INFORMATION PROVIDED Start Marker

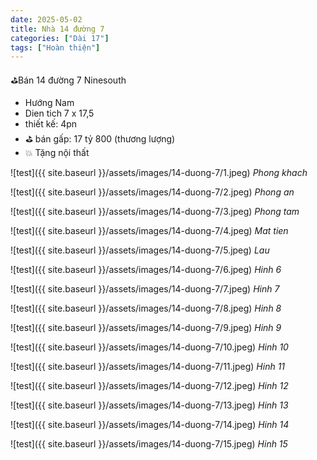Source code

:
```yaml
---
date: 2025-05-02
title: Nhà 14 đường 7
categories: ["Dài 17"]
tags: ["Hoàn thiện"]
---
```


⛳️Bán 14 đường 7 Ninesouth  
- Hướng Nam
- Dien tich 7 x 17,5
- thiết kế: 4pn  
- ⛳️ bán gấp: 17 tỷ 800 (thương lượng)  
- 💥 Tặng nội thất  



![test]({{ site.baseurl }}/assets/images/14-duong-7/1.jpeg)
_Phong khach_

![test]({{ site.baseurl }}/assets/images/14-duong-7/2.jpeg)
_Phong an_

![test]({{ site.baseurl }}/assets/images/14-duong-7/3.jpeg)
_Phong tam_

![test]({{ site.baseurl }}/assets/images/14-duong-7/4.jpeg)
_Mat tien_

![test]({{ site.baseurl }}/assets/images/14-duong-7/5.jpeg)
_Lau_

![test]({{ site.baseurl }}/assets/images/14-duong-7/6.jpeg)
_Hinh 6_

![test]({{ site.baseurl }}/assets/images/14-duong-7/7.jpeg)
_Hinh 7_

![test]({{ site.baseurl }}/assets/images/14-duong-7/8.jpeg)
_Hinh 8_

![test]({{ site.baseurl }}/assets/images/14-duong-7/9.jpeg)
_Hinh 9_

![test]({{ site.baseurl }}/assets/images/14-duong-7/10.jpeg)
_Hinh 10_

![test]({{ site.baseurl }}/assets/images/14-duong-7/11.jpeg)
_Hinh 11_

![test]({{ site.baseurl }}/assets/images/14-duong-7/12.jpeg)
_Hinh 12_

![test]({{ site.baseurl }}/assets/images/14-duong-7/13.jpeg)
_Hinh 13_

![test]({{ site.baseurl }}/assets/images/14-duong-7/14.jpeg)
_Hinh 14_

![test]({{ site.baseurl }}/assets/images/14-duong-7/15.jpeg)
_Hinh 15_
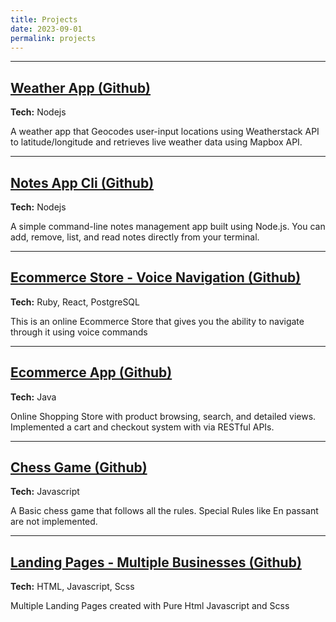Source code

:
 ```yaml
---
title: Projects
date: 2023-09-01
permalink: projects
---
```


--- 

## [Weather App (Github)](https://github.com/taimourz/weatherapp_node)
**Tech:** Nodejs

A weather app that Geocodes user-input locations using Weatherstack API to latitude/longitude and retrieves live weather data using Mapbox API.

---

## [Notes App Cli (Github)](https://github.com/taimourz/Notes_app_cli)
**Tech:** Nodejs

A simple command-line notes management app built using Node.js. You can add, remove, list, and read notes directly from your terminal.

---

## [Ecommerce Store - Voice Navigation (Github)](https://github.com/taimourz/EcommerceStore-voice-nav-Ruby-React)
**Tech:** Ruby, React, PostgreSQL

This is an online Ecommerce Store that gives you the ability to navigate through it using voice commands

--- 

## [Ecommerce App (Github)](https://github.com/taimourz/EcommerceApp-Java-native)
**Tech:** Java  

Online Shopping Store with product browsing, search, and detailed views. Implemented a cart and checkout system with via RESTful APIs.

--- 

## [Chess Game (Github)](https://github.com/taimourz/Chess-Game-Javascript)
**Tech:** Javascript  

A Basic chess game that follows all the rules. Special Rules like En passant are not implemented.

--- 

## [Landing Pages - Multiple Businesses (Github)](https://github.com/taimourz/Web-static-Pages-projects)
**Tech:** HTML, Javascript, Scss

Multiple Landing Pages created with Pure Html Javascript and Scss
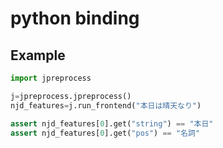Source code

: # python binding

## Example

```python
import jpreprocess

j=jpreprocess.jpreprocess()
njd_features=j.run_frontend("本日は晴天なり")

assert njd_features[0].get("string") == "本日"
assert njd_features[0].get("pos") == "名詞"
```
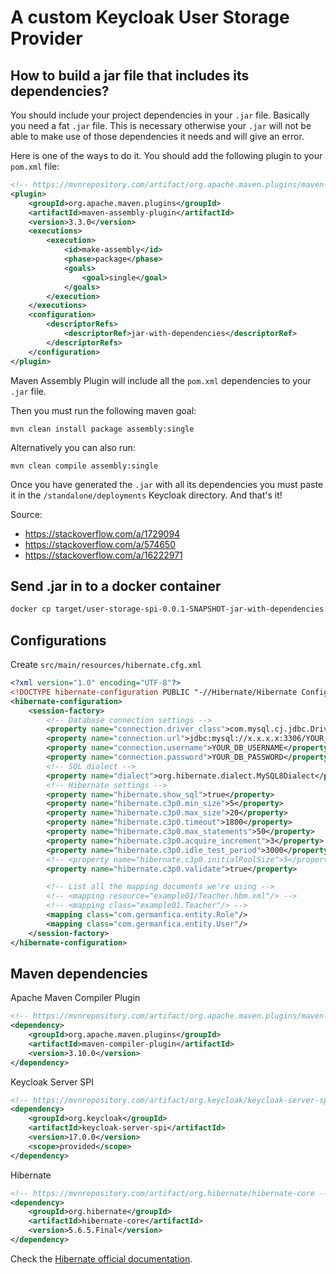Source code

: # A custom Keycloak User Storage Provider

## How to build a jar file that includes its dependencies?

You should include your project dependencies in your `.jar` file. Basically you need a fat `.jar` file. This is necessary otherwise your `.jar` will not be able to make use of those dependencies it needs and will give an error.

Here is one of the ways to do it. You should add the following plugin to your `pom.xml` file:

```xml
<!-- https://mvnrepository.com/artifact/org.apache.maven.plugins/maven-assembly-plugin -->
<plugin>
	<groupId>org.apache.maven.plugins</groupId>
	<artifactId>maven-assembly-plugin</artifactId>
	<version>3.3.0</version>
	<executions>
		<execution>
			<id>make-assembly</id>
			<phase>package</phase>
			<goals>
				<goal>single</goal>
			</goals>
		</execution>
	</executions>
	<configuration>
		<descriptorRefs>
			<descriptorRef>jar-with-dependencies</descriptorRef>
		</descriptorRefs>
	</configuration>
</plugin>
```

Maven Assembly Plugin will include all the `pom.xml` dependencies to your `.jar` file.

Then you must run the following maven goal:

```
mvn clean install package assembly:single
```

Alternatively you can also run:

```
mvn clean compile assembly:single
```

Once you have generated the `.jar` with all its dependencies you must paste it in the `/standalone/deployments` Keycloak directory. And that's it!

Source:
- https://stackoverflow.com/a/1729094
- https://stackoverflow.com/a/574650
- https://stackoverflow.com/a/16222971

## Send .jar in to a docker container

``` bash
docker cp target/user-storage-spi-0.0.1-SNAPSHOT-jar-with-dependencies.jar container_id:/opt/jboss/keycloak/standalone/deployments/user-storage-spi-0.0.1-SNAPSHOT-jar-with-dependencies.jar
```

## Configurations

Create `src/main/resources/hibernate.cfg.xml`

```xml
<?xml version="1.0" encoding="UTF-8"?>
<!DOCTYPE hibernate-configuration PUBLIC "-//Hibernate/Hibernate Configuration DTD 3.0//EN" "http://www.hibernate.org/dtd/hibernate-configuration-3.0.dtd">
<hibernate-configuration>
    <session-factory>
        <!-- Database connection settings -->
        <property name="connection.driver_class">com.mysql.cj.jdbc.Driver</property>
        <property name="connection.url">jdbc:mysql://x.x.x.x:3306/YOUR_DB_NAME</property>
        <property name="connection.username">YOUR_DB_USERNAME</property>
        <property name="connection.password">YOUR_DB_PASSWORD</property>
        <!-- SQL dialect -->
        <property name="dialect">org.hibernate.dialect.MySQL8Dialect</property>
        <!-- Hibernate settings -->
        <property name="hibernate.show_sql">true</property>
        <property name="hibernate.c3p0.min_size">5</property>
        <property name="hibernate.c3p0.max_size">20</property>
        <property name="hibernate.c3p0.timeout">1800</property>
        <property name="hibernate.c3p0.max_statements">50</property>
        <property name="hibernate.c3p0.acquire_increment">3</property>
        <property name="hibernate.c3p0.idle_test_period">3000</property>
        <!-- <property name="hibernate.c3p0.initialPoolSize">5</property> -->
        <property name="hibernate.c3p0.validate">true</property>

        <!-- List all the mapping documents we're using -->
        <!-- <mapping resource="example01/Teacher.hbm.xml"/> -->
        <!-- <mapping class="example01.Teacher"/> -->
        <mapping class="com.germanfica.entity.Role"/>
        <mapping class="com.germanfica.entity.User"/>
    </session-factory>
</hibernate-configuration>
```

## Maven dependencies

Apache Maven Compiler Plugin
```xml
<!-- https://mvnrepository.com/artifact/org.apache.maven.plugins/maven-compiler-plugin -->
<dependency>
    <groupId>org.apache.maven.plugins</groupId>
    <artifactId>maven-compiler-plugin</artifactId>
    <version>3.10.0</version>
</dependency>
```

Keycloak Server SPI
```xml
<!-- https://mvnrepository.com/artifact/org.keycloak/keycloak-server-spi -->
<dependency>
    <groupId>org.keycloak</groupId>
    <artifactId>keycloak-server-spi</artifactId>
    <version>17.0.0</version>
    <scope>provided</scope>
</dependency>
```

Hibernate
```xml
<!-- https://mvnrepository.com/artifact/org.hibernate/hibernate-core -->
<dependency>
    <groupId>org.hibernate</groupId>
    <artifactId>hibernate-core</artifactId>
    <version>5.6.5.Final</version>
</dependency>
```
Check the [Hibernate official documentation](https://hibernate.org/orm/documentation/getting-started/).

INFORMATION PROVIDED End Marker

## TASK TO CARRY OUT
Pictures are to be left out; please print the rest of the records above word for word.

## TASK RESPONSE
Source code

:
```yaml
---
date: 2025-05-02
title: Nhà 14 đường 7
categories: ["Dài 17"]
tags: ["Hoàn thiện"]
---
```


⛳️Bán 14 đường 7 Ninesouth  
- Hướng Nam
- Dien tich 7 x 17,5
- thiết kế: 4pn  
- ⛳️ bán gấp: 17 tỷ 800 (thương lượng)  
- 💥 Tặng nội thất  



![test]({{ site.baseurl }}/assets/images/14-duong-7/1.jpeg)
_Phong khach_

![test]({{ site.baseurl }}/assets/images/14-duong-7/2.jpeg)
_Phong an_

![test]({{ site.baseurl }}/assets/images/14-duong-7/3.jpeg)
_Phong tam_

![test]({{ site.baseurl }}/assets/images/14-duong-7/4.jpeg)
_Mat tien_

![test]({{ site.baseurl }}/assets/images/14-duong-7/5.jpeg)
_Lau_

![test]({{ site.baseurl }}/assets/images/14-duong-7/6.jpeg)
_Hinh 6_

![test]({{ site.baseurl }}/assets/images/14-duong-7/7.jpeg)
_Hinh 7_

![test]({{ site.baseurl }}/assets/images/14-duong-7/8.jpeg)
_Hinh 8_

![test]({{ site.baseurl }}/assets/images/14-duong-7/9.jpeg)
_Hinh 9_

![test]({{ site.baseurl }}/assets/images/14-duong-7/10.jpeg)
_Hinh 10_

![test]({{ site.baseurl }}/assets/images/14-duong-7/11.jpeg)
_Hinh 11_

![test]({{ site.baseurl }}/assets/images/14-duong-7/12.jpeg)
_Hinh 12_

![test]({{ site.baseurl }}/assets/images/14-duong-7/13.jpeg)
_Hinh 13_

![test]({{ site.baseurl }}/assets/images/14-duong-7/14.jpeg)
_Hinh 14_

![test]({{ site.baseurl }}/assets/images/14-duong-7/15.jpeg)
_Hinh 15_
Source code

:
 ```yaml
---
title: Projects
date: 2023-09-01
permalink: projects
---
```


--- 

## [Weather App (Github)](https://github.com/taimourz/weatherapp_node)
**Tech:** Nodejs

A weather app that Geocodes user-input locations using Weatherstack API to latitude/longitude and retrieves live weather data using Mapbox API.

---

## [Notes App Cli (Github)](https://github.com/taimourz/Notes_app_cli)
**Tech:** Nodejs

A simple command-line notes management app built using Node.js. You can add, remove, list, and read notes directly from your terminal.

---

## [Ecommerce Store - Voice Navigation (Github)](https://github.com/taimourz/EcommerceStore-voice-nav-Ruby-React)
**Tech:** Ruby, React, PostgreSQL

This is an online Ecommerce Store that gives you the ability to navigate through it using voice commands

--- 

## [Ecommerce App (Github)](https://github.com/taimourz/EcommerceApp-Java-native)
**Tech:** Java  

Online Shopping Store with product browsing, search, and detailed views. Implemented a cart and checkout system with via RESTful APIs.

--- 

## [Chess Game (Github)](https://github.com/taimourz/Chess-Game-Javascript)
**Tech:** Javascript  

A Basic chess game that follows all the rules. Special Rules like En passant are not implemented.

--- 

## [Landing Pages - Multiple Businesses (Github)](https://github.com/taimourz/Web-static-Pages-projects)
**Tech:** HTML, Javascript, Scss

Multiple Landing Pages created with Pure Html Javascript and Scss
Source code

: # python binding

## Example

```python
import jpreprocess

j=jpreprocess.jpreprocess()
njd_features=j.run_frontend("本日は晴天なり")

assert njd_features[0].get("string") == "本日"
assert njd_features[0].get("pos") == "名詞"
```
Source code

: # A custom Keycloak User Storage Provider

## How to build a jar file that includes its dependencies?

You should include your project dependencies in your `.jar` file. Basically you need a fat `.jar` file. This is necessary otherwise your `.jar` will not be able to make use of those dependencies it needs and will give an error.

Here is one of the ways to do it. You should add the following plugin to your `pom.xml` file:

```xml
<!-- https://mvnrepository.com/artifact/org.apache.maven.plugins/maven-assembly-plugin -->
<plugin>
	<groupId>org.apache.maven.plugins</groupId>
	<artifactId>maven-assembly-plugin</artifactId>
	<version>3.3.0</version>
	<executions>
		<execution>
			<id>make-assembly</id>
			<phase>package</phase>
			<goals>
				<goal>single</goal>
			</goals>
		</execution>
	</executions>
	<configuration>
		<descriptorRefs>
			<descriptorRef>jar-with-dependencies</descriptorRef>
		</descriptorRefs>
	</configuration>
</plugin>
```

Maven Assembly Plugin will include all the `pom.xml` dependencies to your `.jar` file.

Then you must run the following maven goal:

```
mvn clean install package assembly:single
```

Alternatively you can also run:

```
mvn clean compile assembly:single
```

Once you have generated the `.jar` with all its dependencies you must paste it in the `/standalone/deployments` Keycloak directory. And that's it!

Source:
- https://stackoverflow.com/a/1729094
- https://stackoverflow.com/a/574650
- https://stackoverflow.com/a/16222971

## Send .jar in to a docker container

``` bash
docker cp target/user-storage-spi-0.0.1-SNAPSHOT-jar-with-dependencies.jar container_id:/opt/jboss/keycloak/standalone/deployments/user-storage-spi-0.0.1-SNAPSHOT-jar-with-dependencies.jar
```

## Configurations

Create `src/main/resources/hibernate.cfg.xml`

```xml
<?xml version="1.0" encoding="UTF-8"?>
<!DOCTYPE hibernate-configuration PUBLIC "-//Hibernate/Hibernate Configuration DTD 3.0//EN" "http://www.hibernate.org/dtd/hibernate-configuration-3.0.dtd">
<hibernate-configuration>
    <session-factory>
        <!-- Database connection settings -->
        <property name="connection.driver_class">com.mysql.cj.jdbc.Driver</property>
        <property name="connection.url">jdbc:mysql://x.x.x.x:3306/YOUR_DB_NAME</property>
        <property name="connection.username">YOUR_DB_USERNAME</property>
        <property name="connection.password">YOUR_DB_PASSWORD</property>
        <!-- SQL dialect -->
        <property name="dialect">org.hibernate.dialect.MySQL8Dialect</property>
        <!-- Hibernate settings -->
        <property name="hibernate.show_sql">true</property>
        <property name="hibernate.c3p0.min_size">5</property>
        <property name="hibernate.c3p0.max_size">20</property>
        <property name="hibernate.c3p0.timeout">1800</property>
        <property name="hibernate.c3p0.max_statements">50</property>
        <property name="hibernate.c3p0.acquire_increment">3</property>
        <property name="hibernate.c3p0.idle_test_period">3000</property>
        <!-- <property name="hibernate.c3p0.initialPoolSize">5</property> -->
        <property name="hibernate.c3p0.validate">true</property>

        <!-- List all the mapping documents we're using -->
        <!-- <mapping resource="example01/Teacher.hbm.xml"/> -->
        <!-- <mapping class="example01.Teacher"/> -->
        <mapping class="com.germanfica.entity.Role"/>
        <mapping class="com.germanfica.entity.User"/>
    </session-factory>
</hibernate-configuration>
```

## Maven dependencies

Apache Maven Compiler Plugin
```xml
<!-- https://mvnrepository.com/artifact/org.apache.maven.plugins/maven-compiler-plugin -->
<dependency>
    <groupId>org.apache.maven.plugins</groupId>
    <artifactId>maven-compiler-plugin</artifactId>
    <version>3.10.0</version>
</dependency>
```

Keycloak Server SPI
```xml
<!-- https://mvnrepository.com/artifact/org.keycloak/keycloak-server-spi -->
<dependency>
    <groupId>org.keycloak</groupId>
    <artifactId>keycloak-server-spi</artifactId>
    <version>17.0.0</version>
    <scope>provided</scope>
</dependency>
```

Hibernate
```xml
<!-- https://mvnrepository.com/artifact/org.hibernate/hibernate-core -->
<dependency>
    <groupId>org.hibernate</groupId>
    <artifactId>hibernate-core</artifactId>
    <version>5.6.5.Final</version>
</dependency>
```
Check the [Hibernate official documentation](https://hibernate.org/orm/documentation/getting-started/).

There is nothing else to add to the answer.